Crimson did not call it training.

Training implied structure. Progress. Hope.

What he gave them was adaptation.

They gathered at dawn—former disciples, broken assassins, widows with sealed meridians, children whose spiritual roots had been measured and found "inefficient." No banners. No uniforms. Just eyes that flinched whenever the sky shifted.

Crimson stood before them, still pale, still bleeding faintly through the bandages wrapped around his torso.

"You will not become strong here," he said.

Murmurs rippled through the crowd.

"You will not cultivate faster. You will not rise above your limits." His gaze cut through them. "If that is what you want, leave."

No one moved.

"Good," Crimson continued. "Then listen."

He drew a line in the dirt with his heel.

"This is fear," he said. "Step over it."

They stared.

A young man with shattered meridians laughed bitterly. "We can't fight sects. We can't fight Heaven."

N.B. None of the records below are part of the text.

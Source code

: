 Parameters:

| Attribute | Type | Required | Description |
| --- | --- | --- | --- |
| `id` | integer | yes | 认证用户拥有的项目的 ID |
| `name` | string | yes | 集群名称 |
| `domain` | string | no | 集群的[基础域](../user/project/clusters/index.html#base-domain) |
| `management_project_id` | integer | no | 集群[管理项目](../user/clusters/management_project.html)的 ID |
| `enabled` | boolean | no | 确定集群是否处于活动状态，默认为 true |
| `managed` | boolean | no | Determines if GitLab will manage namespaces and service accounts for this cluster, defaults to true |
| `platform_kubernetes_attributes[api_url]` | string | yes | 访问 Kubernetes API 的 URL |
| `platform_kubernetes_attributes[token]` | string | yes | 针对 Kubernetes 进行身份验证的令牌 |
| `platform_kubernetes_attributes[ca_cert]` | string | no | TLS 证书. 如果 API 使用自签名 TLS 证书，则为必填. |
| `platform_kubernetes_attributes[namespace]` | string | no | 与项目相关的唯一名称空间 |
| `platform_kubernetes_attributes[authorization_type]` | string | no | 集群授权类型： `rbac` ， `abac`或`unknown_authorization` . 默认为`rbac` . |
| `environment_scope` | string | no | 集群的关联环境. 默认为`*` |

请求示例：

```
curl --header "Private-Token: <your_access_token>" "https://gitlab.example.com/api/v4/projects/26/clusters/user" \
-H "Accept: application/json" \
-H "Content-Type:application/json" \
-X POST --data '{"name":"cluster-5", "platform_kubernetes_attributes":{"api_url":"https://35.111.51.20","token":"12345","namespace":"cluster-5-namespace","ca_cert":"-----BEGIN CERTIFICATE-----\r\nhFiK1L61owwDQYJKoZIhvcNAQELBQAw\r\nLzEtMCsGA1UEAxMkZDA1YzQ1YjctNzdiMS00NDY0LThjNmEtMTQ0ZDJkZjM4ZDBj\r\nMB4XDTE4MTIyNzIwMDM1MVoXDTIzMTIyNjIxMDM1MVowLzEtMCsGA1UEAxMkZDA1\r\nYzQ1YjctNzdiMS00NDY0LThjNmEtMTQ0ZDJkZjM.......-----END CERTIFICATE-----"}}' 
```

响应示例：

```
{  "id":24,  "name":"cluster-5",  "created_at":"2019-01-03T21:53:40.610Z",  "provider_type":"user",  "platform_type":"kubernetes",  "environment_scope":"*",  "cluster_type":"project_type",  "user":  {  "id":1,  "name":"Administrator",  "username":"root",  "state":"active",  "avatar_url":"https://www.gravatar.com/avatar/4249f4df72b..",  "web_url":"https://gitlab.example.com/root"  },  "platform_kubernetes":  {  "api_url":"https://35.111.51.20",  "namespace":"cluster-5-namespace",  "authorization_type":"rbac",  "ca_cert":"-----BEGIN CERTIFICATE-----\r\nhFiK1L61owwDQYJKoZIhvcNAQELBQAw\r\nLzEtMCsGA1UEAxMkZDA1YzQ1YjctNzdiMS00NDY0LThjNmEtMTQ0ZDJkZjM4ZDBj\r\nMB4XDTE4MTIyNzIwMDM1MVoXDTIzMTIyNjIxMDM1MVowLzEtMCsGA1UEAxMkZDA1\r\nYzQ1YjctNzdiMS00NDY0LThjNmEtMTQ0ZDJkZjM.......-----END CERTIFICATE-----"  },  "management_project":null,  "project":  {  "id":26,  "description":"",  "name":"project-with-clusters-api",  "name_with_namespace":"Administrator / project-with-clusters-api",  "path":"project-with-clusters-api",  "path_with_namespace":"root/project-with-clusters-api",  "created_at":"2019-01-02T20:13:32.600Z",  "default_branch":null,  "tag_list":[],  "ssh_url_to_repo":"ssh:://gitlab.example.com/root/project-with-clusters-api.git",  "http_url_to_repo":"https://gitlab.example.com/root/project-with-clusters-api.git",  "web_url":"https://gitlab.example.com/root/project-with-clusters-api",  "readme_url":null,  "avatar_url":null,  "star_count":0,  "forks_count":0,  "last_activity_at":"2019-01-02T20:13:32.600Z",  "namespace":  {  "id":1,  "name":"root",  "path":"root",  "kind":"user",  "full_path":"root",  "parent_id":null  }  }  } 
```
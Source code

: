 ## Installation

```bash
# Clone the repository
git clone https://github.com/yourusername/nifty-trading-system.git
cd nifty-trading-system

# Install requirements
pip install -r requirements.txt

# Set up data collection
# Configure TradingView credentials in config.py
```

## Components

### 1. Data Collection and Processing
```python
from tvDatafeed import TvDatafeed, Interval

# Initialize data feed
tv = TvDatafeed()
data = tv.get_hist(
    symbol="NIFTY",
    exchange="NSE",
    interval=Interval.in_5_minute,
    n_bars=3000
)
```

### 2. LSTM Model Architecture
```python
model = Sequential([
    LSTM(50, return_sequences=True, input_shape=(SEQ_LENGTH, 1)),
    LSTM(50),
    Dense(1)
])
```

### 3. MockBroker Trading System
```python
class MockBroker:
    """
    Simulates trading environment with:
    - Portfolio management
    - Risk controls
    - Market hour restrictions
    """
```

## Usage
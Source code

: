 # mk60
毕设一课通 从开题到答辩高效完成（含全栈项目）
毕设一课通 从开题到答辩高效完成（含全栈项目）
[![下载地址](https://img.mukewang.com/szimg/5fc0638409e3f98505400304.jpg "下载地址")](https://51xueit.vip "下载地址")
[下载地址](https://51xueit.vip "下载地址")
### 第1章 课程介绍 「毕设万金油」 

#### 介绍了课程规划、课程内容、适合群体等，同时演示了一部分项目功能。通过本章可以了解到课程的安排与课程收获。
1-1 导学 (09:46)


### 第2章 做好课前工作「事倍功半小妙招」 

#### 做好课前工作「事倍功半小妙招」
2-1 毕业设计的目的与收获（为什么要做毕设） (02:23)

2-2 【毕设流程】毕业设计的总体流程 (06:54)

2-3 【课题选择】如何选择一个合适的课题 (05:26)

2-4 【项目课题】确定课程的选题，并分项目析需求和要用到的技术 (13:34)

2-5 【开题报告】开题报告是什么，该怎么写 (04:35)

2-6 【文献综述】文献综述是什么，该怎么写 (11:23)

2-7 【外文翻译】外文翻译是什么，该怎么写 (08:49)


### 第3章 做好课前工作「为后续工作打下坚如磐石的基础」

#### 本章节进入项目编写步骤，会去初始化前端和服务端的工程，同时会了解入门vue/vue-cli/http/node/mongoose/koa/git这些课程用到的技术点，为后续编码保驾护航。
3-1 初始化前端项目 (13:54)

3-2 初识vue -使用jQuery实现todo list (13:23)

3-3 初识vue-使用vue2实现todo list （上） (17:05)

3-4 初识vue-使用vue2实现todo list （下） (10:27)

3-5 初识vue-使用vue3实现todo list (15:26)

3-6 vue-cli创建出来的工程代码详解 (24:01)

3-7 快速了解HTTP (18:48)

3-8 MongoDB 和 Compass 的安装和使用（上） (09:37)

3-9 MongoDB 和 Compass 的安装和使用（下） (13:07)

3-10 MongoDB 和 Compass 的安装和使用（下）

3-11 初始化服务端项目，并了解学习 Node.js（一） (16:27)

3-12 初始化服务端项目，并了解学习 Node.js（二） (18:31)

Crimson nodded. "Correct."

He stepped over the line.

"So we don't fight them."

He turned.

"We fight expectations."

The first lesson was pain.

Not inflicted.

Accepted.

Crimson led them into the warped edge of the sanctuary where reality still resisted his influence. The air there pressed against the lungs, heavy with denial.

"Breathe," he ordered.

Some collapsed immediately.

Others screamed.

A woman with burned channels clawed at her chest as blood trickled from her nose.

Lin Yue moved to help.

Crimson raised a hand.

"No," he said. "If they can't survive discomfort, they won't survive choice."

Minutes passed.

Then hours.

By the time the sun reached its peak, only a third still stood.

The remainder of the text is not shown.